I'll have more to say on both these points just a little later in this talk.

At the moment, I want to go back a bit. You will remember that early in January, more than three months ago, I sent a Special Message to Congress recommending an expanded nine-point Farm Program, including a Soil Bank which would reduce surpluses and improve our basic resource--the soil. These farm measures were a vital part of a broad program which the Administration presented to the Congress for the health and growth of our entire economy.

The farmer had a real interest in the entire program, for his sales and prices depend, first of all, on the prosperity of all America. And likewise, the country's prosperity cannot be sustained without a healthy and prosperous agriculture.

I am happy that the Congress has already acted on several of my agricultural requests, such as the refund on the Federal gas tax, increased funds for the Special School Milk Program, and funds for the eradication of Brucellosis--a menace to the health of our people.

The Special Message I sent to the Congress was not thought up in a Washington office. It was developed with the indispensable help of farmers from the grass roots of America. It was your program. In it were the thoughts of farm men and women from all sections of our country. I urged speedy passage of the Soil Bank along with the other requested measures.

The reasons for the Message were simple:

First, farmers generally were not--and are not--getting a fair return for their work. Farm families, almost alone of our people, are not sharing as they should in the record prosperity of our nation.

Secondly, farm families deserve a better break because of heavy investments they have in land and equipment, the many risks they take, and the sweat they put into their jobs. Our farmers are the most efficient in the world. In no other country do so few people produce so much food to feed so many at such reasonable prices to consumers.

A third reason for the January Message to Congress was that our government owes the farmers help. Unwise and unbalanced price support legislation of the past many years has distorted production and markets, and piled up price-depressing surpluses. These surpluses are our main agricultural problem today. They have operated to cut farm income, first, by forcing severe reductions in acreage allotted to farmers for price-supported crops; second, in some cases, notably that of corn, the presence of huge government surpluses has served to drive down prices in the free market where many farmers still sell their crops; third, acreage reductions forced by these surpluses have resulted in increased production of other farm products on the diverted acres and so decreased the prices of these products and income to their producers. These great surpluses depressed the income of farm families by many hundreds of millions of dollars last year. That is shocking.

These thoughts were in my mind when on January 9 I sent a Special Farm Message to Congress which opened with these words: "In this session no problem before Congress demands more urgent attention."

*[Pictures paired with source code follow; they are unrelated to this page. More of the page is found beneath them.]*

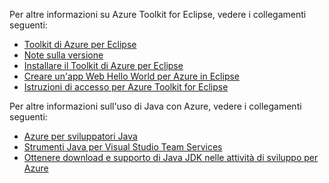 Per altre informazioni su Azure Toolkit for Eclipse, vedere i collegamenti seguenti: 

* [Toolkit di Azure per Eclipse](../eclipse/azure-toolkit-for-eclipse.md) 
* [Note sulla versione](https://github.com/Microsoft/azure-tools-for-java/releases) 
* [Installare il Toolkit di Azure per Eclipse](../eclipse/azure-toolkit-for-eclipse-installation.md) 
* [Creare un'app Web Hello World per Azure in Eclipse](../eclipse/azure-toolkit-for-eclipse-create-hello-world-web-app.md) 
* [Istruzioni di accesso per Azure Toolkit for Eclipse](../eclipse/azure-toolkit-for-eclipse-sign-in-instructions.md) 

Per altre informazioni sull'uso di Java con Azure, vedere i collegamenti seguenti: 

* [Azure per sviluppatori Java](https://docs.microsoft.com/java/azure/) 
* [Strumenti Java per Visual Studio Team Services](https://java.visualstudio.com/) 
* [Ottenere download e supporto di Java JDK nelle attività di sviluppo per Azure](https://aka.ms/azure-jdks)
<!-- TODO: Add URLs for Java in VSCode here -->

The Soil Bank would have done two things to relieve the price-cost squeeze on farmers. First, it would have bolstered farm income. Second, it would have attacked the fundamental problem of surpluses--surpluses which are the primary cause of the farm troubles today--surpluses which last year kept hundreds of millions of dollars out of farmers' pockets.

In my judgment, no general farm legislation is meritorious unless it tackles this problem, forthrightly, head-on and effectively.

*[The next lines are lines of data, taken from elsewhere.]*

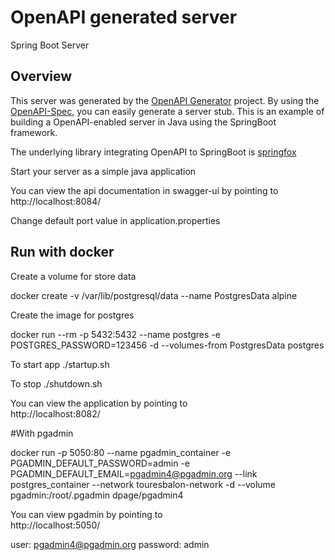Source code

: # OpenAPI generated server

Spring Boot Server 


## Overview  
This server was generated by the [OpenAPI Generator](https://openapi-generator.tech) project.
By using the [OpenAPI-Spec](https://openapis.org), you can easily generate a server stub.
This is an example of building a OpenAPI-enabled server in Java using the SpringBoot framework.

The underlying library integrating OpenAPI to SpringBoot is [springfox](https://github.com/springfox/springfox)

Start your server as a simple java application

You can view the api documentation in swagger-ui by pointing to  
http://localhost:8084/

Change default port value in application.properties

## Run with docker

Create a volume for store data

docker create -v /var/lib/postgresql/data --name PostgresData alpine

Create the image for postgres

docker run --rm -p 5432:5432 --name postgres -e POSTGRES_PASSWORD=123456 -d --volumes-from PostgresData postgres

To start app
./startup.sh

To stop 
./shutdown.sh

You can view the application by pointing to  
http://localhost:8082/

#With pgadmin

docker run -p 5050:80 --name pgadmin_container -e PGADMIN_DEFAULT_PASSWORD=admin -e PGADMIN_DEFAULT_EMAIL=pgadmin4@pgadmin.org --link postgres_container --network touresbalon-network -d --volume pgadmin:/root/.pgadmin dpage/pgadmin4

You can view pgadmin by pointing to  
http://localhost:5050/

user: pgadmin4@pgadmin.org
password: admin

My request for farm legislation went to Congress more than three months ago. Scarcely a week went by that I did not urge more speed. On January 25, I said: "Here is a broad program and if the Congress will act on it promptly, it will give the farmers relief."

On February 29, I repeated: "This legislation is needed now."

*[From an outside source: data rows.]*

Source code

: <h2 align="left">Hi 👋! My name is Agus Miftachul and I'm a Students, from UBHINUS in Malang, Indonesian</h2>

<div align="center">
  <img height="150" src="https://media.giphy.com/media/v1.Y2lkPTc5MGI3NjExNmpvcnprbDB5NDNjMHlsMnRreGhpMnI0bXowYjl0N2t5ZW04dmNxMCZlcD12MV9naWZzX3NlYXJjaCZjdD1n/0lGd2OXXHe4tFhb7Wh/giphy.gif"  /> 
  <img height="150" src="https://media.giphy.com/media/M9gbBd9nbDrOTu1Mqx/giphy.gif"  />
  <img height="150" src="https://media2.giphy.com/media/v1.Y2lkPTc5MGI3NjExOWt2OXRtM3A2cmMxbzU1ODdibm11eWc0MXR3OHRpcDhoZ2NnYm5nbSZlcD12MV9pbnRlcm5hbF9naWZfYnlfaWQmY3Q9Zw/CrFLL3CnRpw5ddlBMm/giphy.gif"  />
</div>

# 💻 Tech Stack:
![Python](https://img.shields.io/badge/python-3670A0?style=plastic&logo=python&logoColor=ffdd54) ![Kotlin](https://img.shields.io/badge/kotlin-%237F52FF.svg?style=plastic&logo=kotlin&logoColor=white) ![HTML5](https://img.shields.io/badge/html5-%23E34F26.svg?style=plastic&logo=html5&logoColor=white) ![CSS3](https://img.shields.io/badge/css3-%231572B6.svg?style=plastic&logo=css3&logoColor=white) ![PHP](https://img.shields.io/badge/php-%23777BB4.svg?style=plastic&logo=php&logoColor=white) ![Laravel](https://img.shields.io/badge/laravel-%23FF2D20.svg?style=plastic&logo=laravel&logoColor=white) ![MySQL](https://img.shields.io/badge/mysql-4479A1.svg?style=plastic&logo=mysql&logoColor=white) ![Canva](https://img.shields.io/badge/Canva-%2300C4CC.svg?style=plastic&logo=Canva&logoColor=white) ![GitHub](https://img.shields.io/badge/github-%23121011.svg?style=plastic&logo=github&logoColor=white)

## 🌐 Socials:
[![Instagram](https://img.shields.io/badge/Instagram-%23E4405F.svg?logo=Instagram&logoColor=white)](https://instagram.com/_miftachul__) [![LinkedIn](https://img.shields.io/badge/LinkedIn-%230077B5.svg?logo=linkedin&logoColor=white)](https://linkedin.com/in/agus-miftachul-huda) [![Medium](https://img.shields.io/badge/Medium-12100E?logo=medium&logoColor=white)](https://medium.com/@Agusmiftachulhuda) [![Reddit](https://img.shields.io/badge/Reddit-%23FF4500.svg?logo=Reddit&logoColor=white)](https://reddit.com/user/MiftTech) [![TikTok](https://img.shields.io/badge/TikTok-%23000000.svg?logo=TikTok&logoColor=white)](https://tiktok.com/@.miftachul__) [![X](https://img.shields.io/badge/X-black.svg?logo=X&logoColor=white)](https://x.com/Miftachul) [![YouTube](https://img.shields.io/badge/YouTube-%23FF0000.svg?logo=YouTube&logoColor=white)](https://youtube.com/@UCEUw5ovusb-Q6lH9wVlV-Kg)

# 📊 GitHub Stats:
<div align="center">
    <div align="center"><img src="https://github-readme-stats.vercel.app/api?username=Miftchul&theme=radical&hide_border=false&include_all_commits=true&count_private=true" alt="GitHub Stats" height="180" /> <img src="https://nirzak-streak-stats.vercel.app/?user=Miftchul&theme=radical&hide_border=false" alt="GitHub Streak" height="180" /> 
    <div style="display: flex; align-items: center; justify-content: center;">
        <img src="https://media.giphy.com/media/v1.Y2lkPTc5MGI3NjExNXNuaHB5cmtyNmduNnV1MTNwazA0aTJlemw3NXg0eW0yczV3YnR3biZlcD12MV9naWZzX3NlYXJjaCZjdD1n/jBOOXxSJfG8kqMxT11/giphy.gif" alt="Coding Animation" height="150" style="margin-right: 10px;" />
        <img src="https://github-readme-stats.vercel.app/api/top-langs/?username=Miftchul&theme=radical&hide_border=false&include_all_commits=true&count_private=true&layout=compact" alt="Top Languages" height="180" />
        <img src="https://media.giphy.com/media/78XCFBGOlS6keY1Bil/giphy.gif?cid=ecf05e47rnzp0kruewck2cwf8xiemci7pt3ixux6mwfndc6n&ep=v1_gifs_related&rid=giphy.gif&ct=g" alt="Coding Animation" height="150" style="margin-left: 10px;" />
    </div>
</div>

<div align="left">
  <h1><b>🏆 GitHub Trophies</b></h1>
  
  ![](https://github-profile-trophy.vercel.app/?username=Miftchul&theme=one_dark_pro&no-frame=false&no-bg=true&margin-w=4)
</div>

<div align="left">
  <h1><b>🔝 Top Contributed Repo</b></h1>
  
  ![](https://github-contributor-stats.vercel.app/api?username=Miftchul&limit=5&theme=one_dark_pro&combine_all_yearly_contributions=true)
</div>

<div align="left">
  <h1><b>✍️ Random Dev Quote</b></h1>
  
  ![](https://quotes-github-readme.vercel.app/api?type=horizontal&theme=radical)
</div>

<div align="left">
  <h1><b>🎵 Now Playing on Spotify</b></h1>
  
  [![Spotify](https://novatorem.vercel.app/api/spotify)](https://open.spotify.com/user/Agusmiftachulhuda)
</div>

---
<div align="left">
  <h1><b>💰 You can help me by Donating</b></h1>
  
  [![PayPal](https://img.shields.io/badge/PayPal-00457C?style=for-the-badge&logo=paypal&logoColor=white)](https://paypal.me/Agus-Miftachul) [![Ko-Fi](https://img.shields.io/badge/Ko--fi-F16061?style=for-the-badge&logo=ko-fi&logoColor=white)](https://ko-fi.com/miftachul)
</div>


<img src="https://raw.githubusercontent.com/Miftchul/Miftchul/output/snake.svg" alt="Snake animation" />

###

On March 14, I pointed out: "The planting season is rushing upon US."

On March 21, I expressed hope Congress would act promptly.

On April 4, I urged immediate action if farmers were to get any relief this year.

Nature does not wait for the Government. You can't start farming by pushing buttons, and you cannot stop growing crops by throwing a switch. You must know before you climb on your planters what the government corn program is . . . you must know before you oil up your drill what the rules are on feed grains. It costs money to plow, to disk, to plant... you cannot afford to turn around and plow up a crop if the rules are changed on you in the middle of the season.

Last Wednesday, Congress passed a bill. I was happy that the Administration's Soil Bank was still in it.

But the disappointing thing was that other provisions of the bill would have rendered the Soil Bank almost useless. The fact is that we got a hodgepodge in which the bad provisions more than cancelled out the good.

Nevertheless, I studied every detail of this bill over many long hours. For I had said before final Congressional action that I would not insist on what I might call perfection, that I would be glad to sign any good workable farm bill.

I wanted to sign the bill if I possibly could. But I owed it to you who are farmers, to all citizens, and to my own conscience to ask myself these questions.

First: "Would this bill help solve the real problem--the surpluses which hang over the market and push down farm prices?"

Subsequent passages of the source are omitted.